Profiling & Benchmarking

Why profile?

Naturally, you should aim for efficiency by design and by writing tight code. Profiling is done to locate sections of code that are called most often and/or consume the most CPU time. Optimisation effort can then be focused on those routines, giving the best return on the time invested. If you have never profiled code before, it would be an idea to get acquainted with gprof, a typical userspace command line profiler.

Just as it is poor practice to rely on a debugger to catch bad code, so it is bad practice to rely on a profiler to catch inefficient code.

Basic profiling

The kernel has some built in profiling functionality. If you add profile=1 to your kernel command line arguments, then you get a file: proc/profile which can be used by readprofile to print profiling information to standard output. Example output from readprofile:

$readprofile
2	stext			0.0500
514867 	default_idle		12871.6750
1 	copy_thread		0.0071
1 	restore_sigcontext	0.0030
2	system_call		0.0312
2	handle_IRQ_event	0.0227
13 	do_page_fault		0.0111
1 	schedule		0.0012
1	wake_up_process		0.0132
1	copy_mm			0.0014                       
-------8---Snip---8-----------------

The first column contains the number of clock ticks spent in a function (second column), while the third column gives the normalised load; the number of clock ticks divided by the length of the function.

See man readprofile for details and useful examples. readprofile is usually part of the util-linux package. Sometimes readprofile is kept in /usr/sbin, so you may need to add that directory to your PATH or soft link it to some directory that is in your path, e.g. /usr/bin.
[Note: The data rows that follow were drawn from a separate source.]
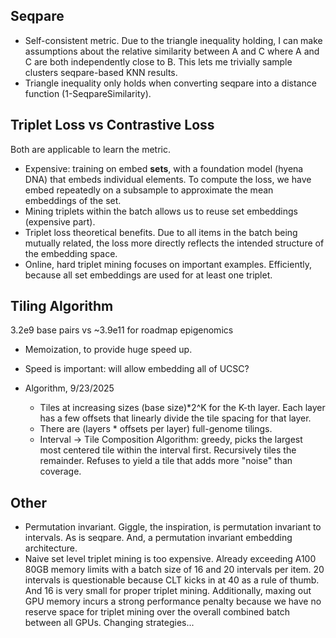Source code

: ## Seqpare

- Self-consistent metric. Due to the triangle inequality holding, I can make assumptions about the relative similarity between A and C where A and C are both independently close to B. This lets me trivially sample clusters seqpare-based KNN results.
- Triangle inequality only holds when converting seqpare into a distance function (1-SeqpareSimilarity).

## Triplet Loss vs Contrastive Loss

Both are applicable to learn the metric.

- Expensive: training on embed **sets**, with a foundation model (hyena DNA) that embeds individual elements. To compute the loss, we have embed repeatedly on a subsample to approximate the mean embeddings of the set.
- Mining triplets within the batch allows us to reuse set embeddings (expensive part).
- Triplet loss theoretical benefits. Due to all items in the batch being mutually related, the loss more directly reflects the intended structure of the embedding space.
- Online, hard triplet mining focuses on important examples. Efficiently, because all set embeddings are used for at least one triplet.

## Tiling Algorithm

3.2e9 base pairs vs ~3.9e11 for roadmap epigenomics

- Memoization, to provide huge speed up.
- Speed is important: will allow embedding all of UCSC?

- Algorithm, 9/23/2025
  - Tiles at increasing sizes (base size)\*2^K for the K-th layer. Each layer has a few offsets that linearly divide the tile spacing for that layer.
  - There are (layers \* offsets per layer) full-genome tilings.
  - Interval -> Tile Composition Algorithm: greedy, picks the largest most centered tile within the interval first. Recursively tiles the remainder. Refuses to yield a tile that adds more "noise" than coverage.

## Other

- Permutation invariant. Giggle, the inspiration, is permutation invariant to intervals. As is seqpare. And, a permutation invariant embedding architecture.
- Naive set level triplet mining is too expensive. Already exceeding A100 80GB memory limits with a batch size of 16 and 20 intervals per item. 20 intervals is questionable because CLT kicks in at 40 as a rule of thumb. And 16 is very small for proper triplet mining. Additionally, maxing out GPU memory incurs a strong performance penalty because we have no reserve space for triplet mining over the overall combined batch between all GPUs. Changing strategies...
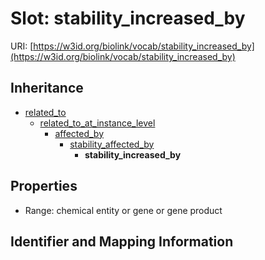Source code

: # Slot: stability_increased_by

URI: [https://w3id.org/biolink/vocab/stability_increased_by](https://w3id.org/biolink/vocab/stability_increased_by)




## Inheritance

* [related_to](related_to.md)
    * [related_to_at_instance_level](related_to_at_instance_level.md)
        * [affected_by](affected_by.md)
            * [stability_affected_by](stability_affected_by.md)
                * **stability_increased_by**



## Properties

 * Range: chemical entity or gene or gene product



## Identifier and Mapping Information





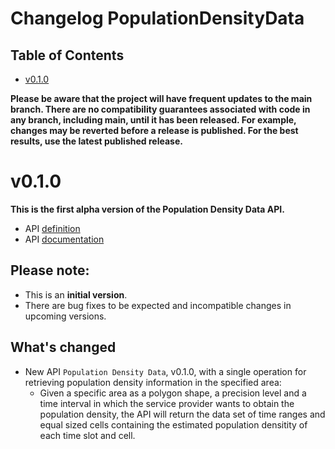 # Changelog PopulationDensityData

## Table of Contents

- [v0.1.0](#v010)

**Please be aware that the project will have frequent updates to the main branch. There are no compatibility guarantees associated with code in any branch, including main, until it has been released. For example, changes may be reverted before a release is published. For the best results, use the latest published release.**

# v0.1.0

**This is the first alpha version of the Population Density Data API.** 

- API [definition](https://github.com/camaraproject/PopulationDensityData/tree/release-v0.1.0/code/API_definitions)
- API [documentation](https://github.com/camaraproject/PopulationDensityData/tree/release-v0.1.0/documentation/API_documentation)

## Please note:

- This is an **initial version**.
- There are bug fixes to be expected and incompatible changes in upcoming versions. 

## What's changed

* New API `Population Density Data`, v0.1.0, with a single operation for retrieving population density information in the specified area:
    - Given a specific area as a polygon shape, a precision level and a time interval in which the service provider wants to obtain the population density, the API will return the data set of time ranges and equal sized cells containing the estimated population densitity of each time slot and cell.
Note that if you want to carry out profiling on a remote machine, you will need to copy System.map and vmlinux across to /usr/src/linux from the top level source directory where the running kernel was compiled.

For more information on benchmarking, see the benchmarking-HOWTO

Your turn

Using the information in this chapter, profile your system carrying out an intensive task such as:

  • Running find on the root directory to locate a particular file. Compare with running updatedb followed by locate

  • Opening multiple heavy weight apps e.g. mozilla, OpenOffice, nautilus, use top to make sure you have driven your system into swapping out to disk.

  • Playing a high resolution mpeg video using your favourite media player.

  • Compiling a small application

  • Compiling a kernel

  • If possible try and simulate a heavy network load.

The idea here is to get an understanding of the places that the kernel spends most of its time during everyday operations.

Now using lxr (or some other source code navigation tool), locate the most referenced functions, get familiar with them and try and understand what each function does.